Beirut is teeming. The colorful metropolis on the East Mediterranean coast shimmers and bleeds simultaneously: Old Ottoman buildings stand resplendent between Christian cathedrals, synagogues and mosques, high-rises soar up in a cyan blue sky – while suddenly in the midst of this long-standing city fabric are the gaping wounds left by 15 years of civil war in the 20th century. “This city is full of indescribable ugliness and unspeakable beauty. It is a daily battle living here. But if you love Beirut, you also get a lot back from it,” explains Maria Hibri passionately.
Defying all Western prejudices about Oriental women being oppressed, for this designer a home and a family has certainly not dampened her female zest for creativity: As an 18-year-old she married and had three children. Later she traded in furniture and objects between her home town of Beirut and New York – until in 2000 she teamed up with like-minded Huda Baroudi to found the Bokja Design label. With a clearly formulated mission: “We Lebanese should appreciate our cultural heritage more. Because it is a great heritage!” Ever since the Bokja team has been busy transposing the colors and shapes of the country on the shores of the eastern Med into a zeitgeisty vintage aesthetic – and in this way flying a small, if consciously colorful flag next to the bitter experiences of war. Hardly surprisingly, pure confidence wafts through Maria’s home in the heart of Beirut. When she married for the second time five years ago, the past seemed to loom overwhelmingly in her house: “It was time for a new life. But I simply couldn’t bring myself to move into a new house, one without a soul. Back then I lived in what had been the British consulate building where much was in flow – so I first had to find something similar.” And find it she did, in the Achrafieh district, a kind of “SoHo” in the Lebanese capital, in the midst of an oasis of historical buildings. The fact that they survived is down to the far-sighted vision of a marvelous woman, Lebanese-British aristocrat, patron and sponsor of the arts Lady Cochrane Sursock. Together with her family she has done much to preserve Beirut’s historical architecture, in particular the houses close to her residence in the city, Sursock House.

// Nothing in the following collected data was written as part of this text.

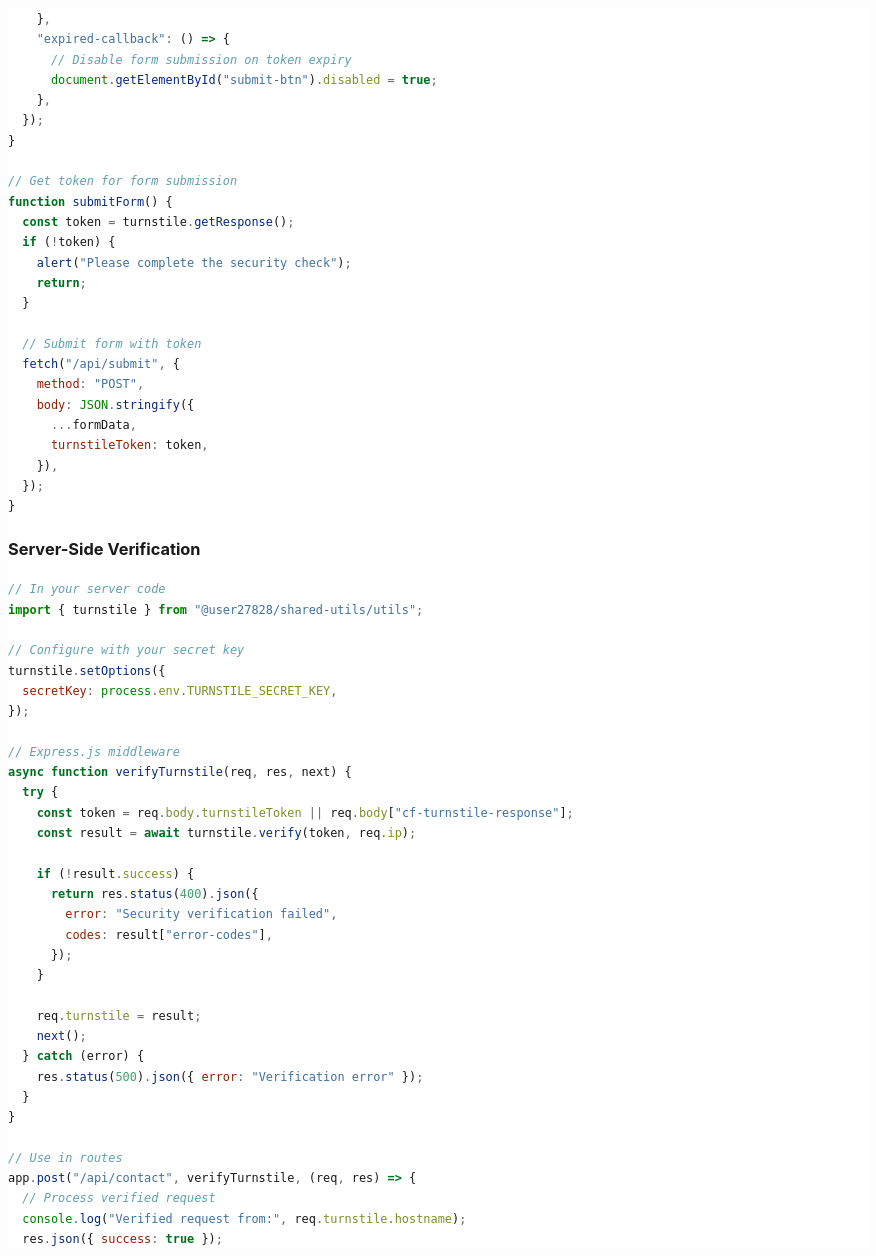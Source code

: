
 ```javascript
    },
    "expired-callback": () => {
      // Disable form submission on token expiry
      document.getElementById("submit-btn").disabled = true;
    },
  });
}

// Get token for form submission
function submitForm() {
  const token = turnstile.getResponse();
  if (!token) {
    alert("Please complete the security check");
    return;
  }

  // Submit form with token
  fetch("/api/submit", {
    method: "POST",
    body: JSON.stringify({
      ...formData,
      turnstileToken: token,
    }),
  });
}
```

### Server-Side Verification

```javascript
// In your server code
import { turnstile } from "@user27828/shared-utils/utils";

// Configure with your secret key
turnstile.setOptions({
  secretKey: process.env.TURNSTILE_SECRET_KEY,
});

// Express.js middleware
async function verifyTurnstile(req, res, next) {
  try {
    const token = req.body.turnstileToken || req.body["cf-turnstile-response"];
    const result = await turnstile.verify(token, req.ip);

    if (!result.success) {
      return res.status(400).json({
        error: "Security verification failed",
        codes: result["error-codes"],
      });
    }

    req.turnstile = result;
    next();
  } catch (error) {
    res.status(500).json({ error: "Verification error" });
  }
}

// Use in routes
app.post("/api/contact", verifyTurnstile, (req, res) => {
  // Process verified request
  console.log("Verified request from:", req.turnstile.hostname);
  res.json({ success: true });
```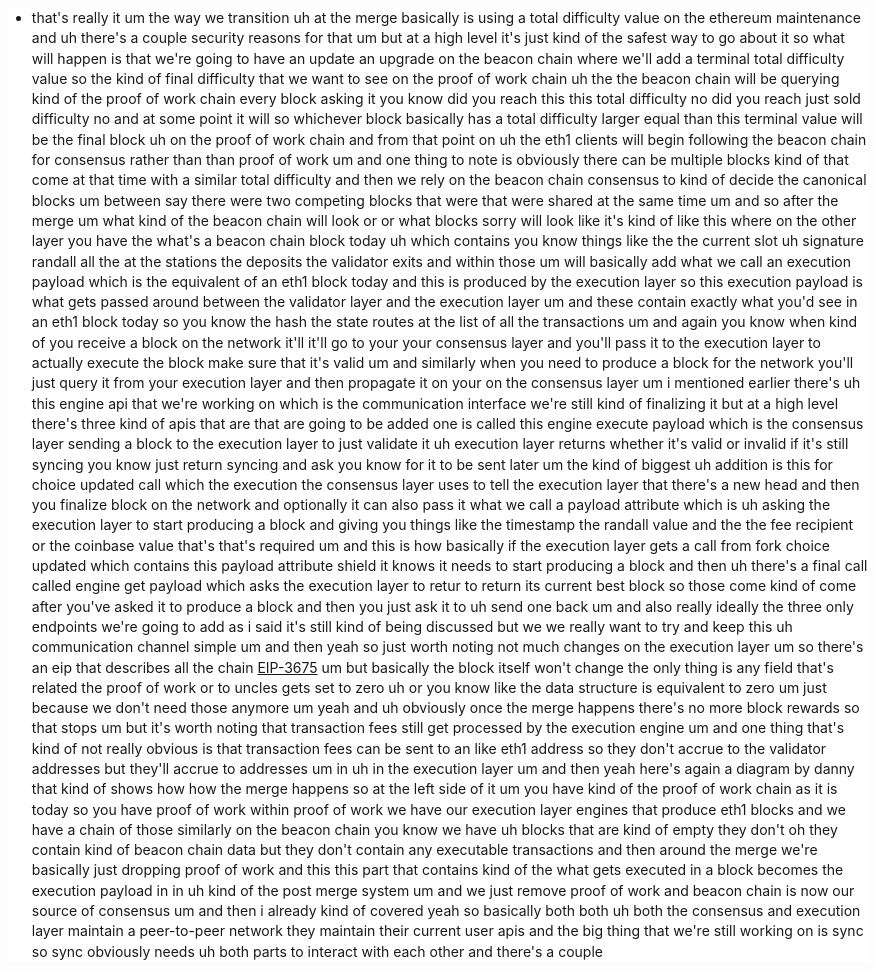 * that's really it um the way we transition uh at the merge basically is using a total difficulty value on the ethereum maintenance and uh there's a couple security reasons for that um but at a high level it's just kind of the safest way to go about it so what will happen is that we're going to have an update an upgrade on the beacon chain where we'll add a terminal total difficulty value so the kind of final difficulty that we want to see on the proof of work chain uh the the beacon chain will be querying kind of the proof of work chain every block asking it you know did you reach this this total difficulty no did you reach just sold difficulty no and at some point it will so whichever block basically has a total difficulty larger equal than this terminal value will be the final block uh on the proof of work chain and from that point on uh the eth1 clients will begin following the beacon chain for consensus rather than than proof of work um and one thing to note is obviously there can be multiple blocks kind of that come at that time with a similar total difficulty and then we rely on the beacon chain consensus to kind of decide the canonical blocks um between say there were two competing blocks that were that were shared at the same time um and so after the merge um what kind of the beacon chain will look or or what blocks sorry will look like it's kind of like this where on the other layer you have the what's a beacon chain block today uh which contains you know things like the the current slot uh signature randall all the at the stations the deposits the validator exits and within those um will basically add what we call an execution payload which is the equivalent of an eth1 block today and this is produced by the execution layer so this execution payload is what gets passed around between the validator layer and the execution layer um and these contain exactly what you'd see in an eth1 block today so you know the hash the state routes at the list of all the transactions um and again you know when kind of you receive a block on the network it'll it'll go to your your consensus layer and you'll pass it to the execution layer to actually execute the block make sure that it's valid um and similarly when you need to produce a block for the network you'll just query it from your execution layer and then propagate it on your on the consensus layer um i mentioned earlier there's uh this engine api that we're working on which is the communication interface we're still kind of finalizing it but at a high level there's three kind of apis that are that are going to be added one is called this engine execute payload which is the consensus layer sending a block to the execution layer to just validate it uh execution layer returns whether it's valid or invalid if it's still syncing you know just return syncing and ask you know for it to be sent later um the kind of biggest uh addition is this for choice updated call which the execution the consensus layer uses to tell the execution layer that there's a new head and then you finalize block on the network and optionally it can also pass it what we call a payload attribute which is uh asking the execution layer to start producing a block and giving you things like the timestamp the randall value and the the fee recipient or the coinbase value that's that's required um and this is how basically if the execution layer gets a call from fork choice updated which contains this payload attribute shield it knows it needs to start producing a block and then uh there's a final call called engine get payload which asks the execution layer to retur to return its current best block so those come kind of come after you've asked it to produce a block and then you just ask it to uh send one back um and also really ideally the three only endpoints we're going to add as i said it's still kind of being discussed but we we really want to try and keep this uh communication channel simple um and then yeah so just worth noting not much changes on the execution layer um so there's an eip that describes all the chain [EIP-3675](https://eips.ethereum.org/EIPS/eip-3675) um but basically the block itself won't change the only thing is any field that's related the proof of work or to uncles gets set to zero uh or you know like the data structure is equivalent to zero um just because we don't need those anymore um yeah and uh obviously once the merge happens there's no more block rewards so that stops um but it's worth noting that transaction fees still get processed by the execution engine um and one thing that's kind of not really obvious is that transaction fees can be sent to an like eth1 address so they don't accrue to the validator addresses but they'll accrue to addresses um in uh in the execution layer um and then yeah here's again a diagram by danny that kind of shows how how the merge happens so at the left side of it um you have kind of the proof of work chain as it is today so you have proof of work within proof of work we have our execution layer engines that produce eth1 blocks and we have a chain of those similarly on the beacon chain you know we have uh blocks that are kind of empty they don't oh they contain kind of beacon chain data but they don't contain any executable transactions and then around the merge we're basically just dropping proof of work and this this part that contains kind of the what gets executed in a block becomes the execution payload in in uh kind of the post merge system um and we just remove proof of work and beacon chain is now our source of consensus um and then i already kind of covered yeah so basically both both uh both the consensus and execution layer maintain a peer-to-peer network they maintain their current user apis and the big thing that we're still working on is sync so sync obviously needs uh both parts to interact with each other and there's a couple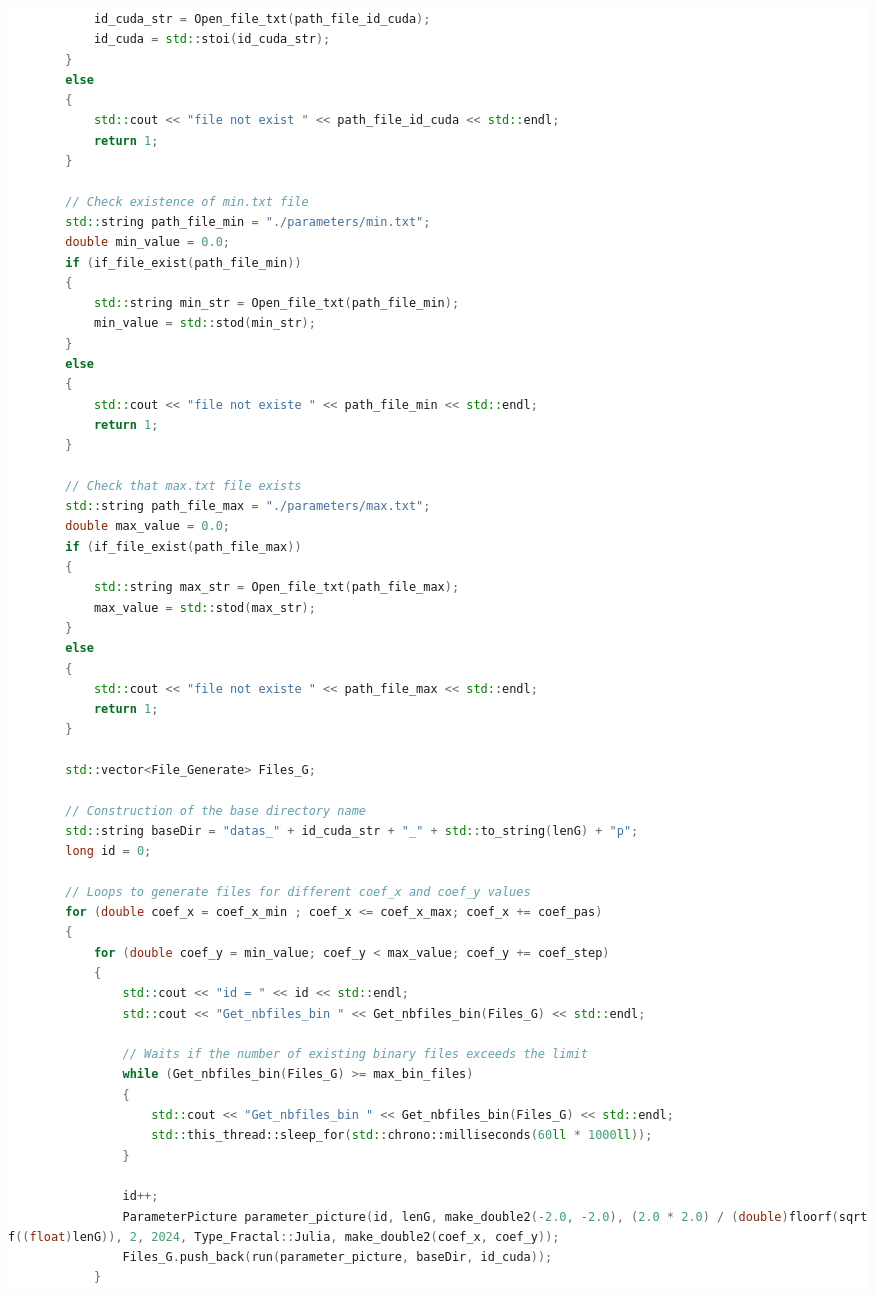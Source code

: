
 ```C++
            id_cuda_str = Open_file_txt(path_file_id_cuda);
            id_cuda = std::stoi(id_cuda_str);
        }
        else
        {
            std::cout << "file not exist " << path_file_id_cuda << std::endl;
            return 1;
        }

        // Check existence of min.txt file
        std::string path_file_min = "./parameters/min.txt";
        double min_value = 0.0;
        if (if_file_exist(path_file_min))
        {
            std::string min_str = Open_file_txt(path_file_min);
            min_value = std::stod(min_str);
        }
        else
        {
            std::cout << "file not existe " << path_file_min << std::endl;
            return 1;
        }

        // Check that max.txt file exists
        std::string path_file_max = "./parameters/max.txt";
        double max_value = 0.0;
        if (if_file_exist(path_file_max))
        {
            std::string max_str = Open_file_txt(path_file_max);
            max_value = std::stod(max_str);
        }
        else
        {
            std::cout << "file not existe " << path_file_max << std::endl;
            return 1;
        }

        std::vector<File_Generate> Files_G;

        // Construction of the base directory name
        std::string baseDir = "datas_" + id_cuda_str + "_" + std::to_string(lenG) + "p";
        long id = 0;

        // Loops to generate files for different coef_x and coef_y values
        for (double coef_x = coef_x_min ; coef_x <= coef_x_max; coef_x += coef_pas)
        {
            for (double coef_y = min_value; coef_y < max_value; coef_y += coef_step)
            {
                std::cout << "id = " << id << std::endl;
                std::cout << "Get_nbfiles_bin " << Get_nbfiles_bin(Files_G) << std::endl;

                // Waits if the number of existing binary files exceeds the limit
                while (Get_nbfiles_bin(Files_G) >= max_bin_files)
                {
                    std::cout << "Get_nbfiles_bin " << Get_nbfiles_bin(Files_G) << std::endl;
                    std::this_thread::sleep_for(std::chrono::milliseconds(60ll * 1000ll));
                }

                id++;
                ParameterPicture parameter_picture(id, lenG, make_double2(-2.0, -2.0), (2.0 * 2.0) / (double)floorf(sqrtf((float)lenG)), 2, 2024, Type_Fractal::Julia, make_double2(coef_x, coef_y));
                Files_G.push_back(run(parameter_picture, baseDir, id_cuda));
            }
```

When Hibri first entered her future home, a magnificent Lebanese building with rooms up to six meters high and the typical arcaded windows, it was love at first sight. To this end, she was even prepared “only” to rent the property. Moreover, the 250 square meters across two floors were very different from the English house with all its nooks and crannies. “There were no more corners and corridors where I could hide. One room led to the next and in the old tradition they were all grouped around a large central room, a kind of ‘house within a house’.” She also found it unsettling to encounter things left behind by the first inhabitant after the Civil War, architect and designer Annabel Karim Kassar: “Everything was in luminous orange and apple green. A daring touch, but not mine certainly.” She nevertheless paid her dues to Annabel, for example by retaining the bright window frames in the dining rooms.
What Maria Hibri loves far more than the brash Pop colors are the pervasive tones of Central Asia. She’s had her grandmother’s sofa in the bedroom covered in rose Russian chintz, influenced no doubt also by Alain de Botton’s “Architecture of Happiness”. “I initially felt lost in the large rooms, as if I were swimming in them. Now, my grandma is here, and wearing pink at that. That gives a sense of backbone to the place. Yes, furniture really can make you feel happy. It’s like lipstick for a woman!” At the same time, she had to learn “to let go” in the new home: “I arrived here with my stuff and with my retinue. For a whole week we played through all the possible permutations. What definitely didn’t fit in here was simply jettisoned.” Nevertheless, the Muslim, and she’s married to a Christian and terms herself apolitical, is an ardent champion of the uncomplicated and easy coexistence of opposites: “At Bokja we’re forever talking of the ‘democratization of objects’. If you place two things you like next to each other, they somehow like each other, too.” Thus, in her house a pink-colored sculpture of the Madonna is just as much at home as is a dining table by a Dutch designer or a painting of Lenin from Uzbekistan. Everything fits seemingly seamlessly and effortlessly together to form an enjoyable and nonchalant neo-Lebanese interior.
Maria Hibri invited wit to take part, among others in the guise of a fish that flies through the reading room now instead of a ceiling light. It found its way here from Marais in Paris via Istanbul, where Maria’s husband works as a diplomat and where the family has its second home. In the garden, in a similarly egalitarian and non-confessional manner, highly different plants are all wildly mixed. Fully to Maria’s taste: “I really don’t like perfection. Which is why we at Bokja also call ourselves the chaos-makers.” In the winter and spring, she likes to sit on the balcony that looks out over this green haven. She loves her bathroom most of all. It has two large windows looking out over the inner courtyard and through which the sun comes flooding. “I’m always there with my kids when they come to visit.” Seething-teeming Beirut can be quite tranquil and lovable... Maria Hibri’s polyphonic interiors most certainly celebrate the lighthearted side to life.